[Opening THE INPUT section]

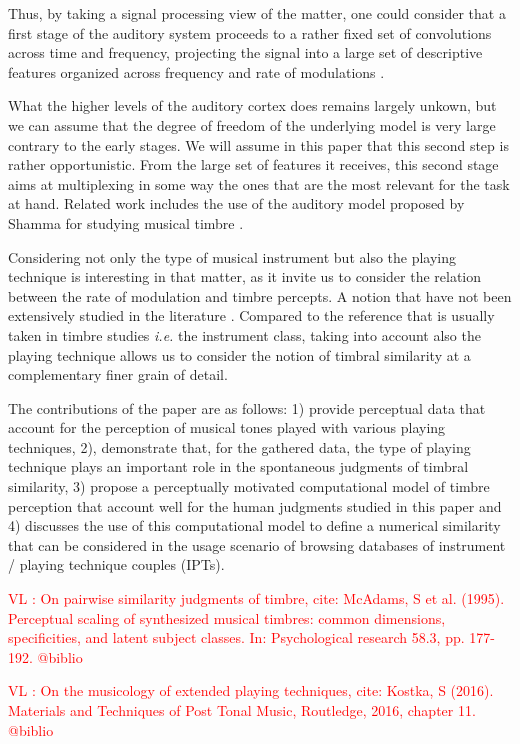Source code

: \documentclass{article}
\newcommand{\ipts}{IPTs\xspace}
\newcommand{\vl}[1]{\textcolor{red}{VL : #1}}
\begin{document}
Thus, by taking a signal processing view of the matter, one could consider that a first stage of the auditory system proceeds to a rather fixed set of convolutions across time and frequency, projecting the signal into a large set of descriptive features organized across frequency and rate of modulations \cite{anden2014deep}.

What the higher levels of the auditory cortex does remains largely unkown, but we can assume that the degree of freedom of the underlying model is very large contrary to the early stages.  We will assume in this paper that this second step is rather opportunistic. From the large set of features it receives, this second stage aims at multiplexing in some way the ones that are the most relevant for the task at hand. Related work includes the use of the auditory model proposed by Shamma for studying musical timbre \cite{patil2012music}.

Considering not only the type of musical instrument but also the playing technique is interesting in that matter, as it invite us to consider the relation between the rate of modulation and timbre percepts. A notion that have not been extensively studied in the literature \cite{burred2010dynamic}. Compared to the reference that is usually taken in timbre studies \textit{i.e.} the instrument class, taking into account also the playing technique allows us to consider the notion of timbral similarity at a complementary finer grain of detail.

The contributions of the paper are as follows: 1) provide perceptual data that account for the perception of musical tones played with various playing techniques, 2), demonstrate that, for the gathered data, the type of playing technique plays an important role in the spontaneous judgments of timbral similarity, 3) propose a perceptually motivated computational model of timbre perception that account well for the human judgments studied in this paper and 4) discusses the use of this computational model to define a numerical similarity that can be considered in the usage scenario of browsing databases of instrument / playing technique couples (\ipts).

\vl{On pairwise similarity judgments of timbre, cite:
McAdams, S et al. (1995). Perceptual scaling of synthesized musical
timbres: common dimensions, specificities, and latent subject
classes. In: Psychological research 58.3, pp. 177-192.
@biblio}

\vl{On the musicology of extended playing techniques, cite:
Kostka, S (2016). Materials and Techniques of Post Tonal Music, Routledge, 2016, chapter 11. @biblio}
\end{document}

[Closing THE INPUT section]

REQUIRED WORK =>
Reproduce every entry above in full and exactly, though not its pictures.

RESULT BELOW =>
Source code

: \documentclass{article}
\newcommand{\ipts}{IPTs\xspace}
\newcommand{\vl}[1]{\textcolor{red}{VL : #1}}
\begin{document}
Thus, by taking a signal processing view of the matter, one could consider that a first stage of the auditory system proceeds to a rather fixed set of convolutions across time and frequency, projecting the signal into a large set of descriptive features organized across frequency and rate of modulations \cite{anden2014deep}.

What the higher levels of the auditory cortex does remains largely unkown, but we can assume that the degree of freedom of the underlying model is very large contrary to the early stages.  We will assume in this paper that this second step is rather opportunistic. From the large set of features it receives, this second stage aims at multiplexing in some way the ones that are the most relevant for the task at hand. Related work includes the use of the auditory model proposed by Shamma for studying musical timbre \cite{patil2012music}.

Considering not only the type of musical instrument but also the playing technique is interesting in that matter, as it invite us to consider the relation between the rate of modulation and timbre percepts. A notion that have not been extensively studied in the literature \cite{burred2010dynamic}. Compared to the reference that is usually taken in timbre studies \textit{i.e.} the instrument class, taking into account also the playing technique allows us to consider the notion of timbral similarity at a complementary finer grain of detail.

The contributions of the paper are as follows: 1) provide perceptual data that account for the perception of musical tones played with various playing techniques, 2), demonstrate that, for the gathered data, the type of playing technique plays an important role in the spontaneous judgments of timbral similarity, 3) propose a perceptually motivated computational model of timbre perception that account well for the human judgments studied in this paper and 4) discusses the use of this computational model to define a numerical similarity that can be considered in the usage scenario of browsing databases of instrument / playing technique couples (\ipts).

\vl{On pairwise similarity judgments of timbre, cite:
McAdams, S et al. (1995). Perceptual scaling of synthesized musical
timbres: common dimensions, specificities, and latent subject
classes. In: Psychological research 58.3, pp. 177-192.
@biblio}

\vl{On the musicology of extended playing techniques, cite:
Kostka, S (2016). Materials and Techniques of Post Tonal Music, Routledge, 2016, chapter 11. @biblio}
\end{document}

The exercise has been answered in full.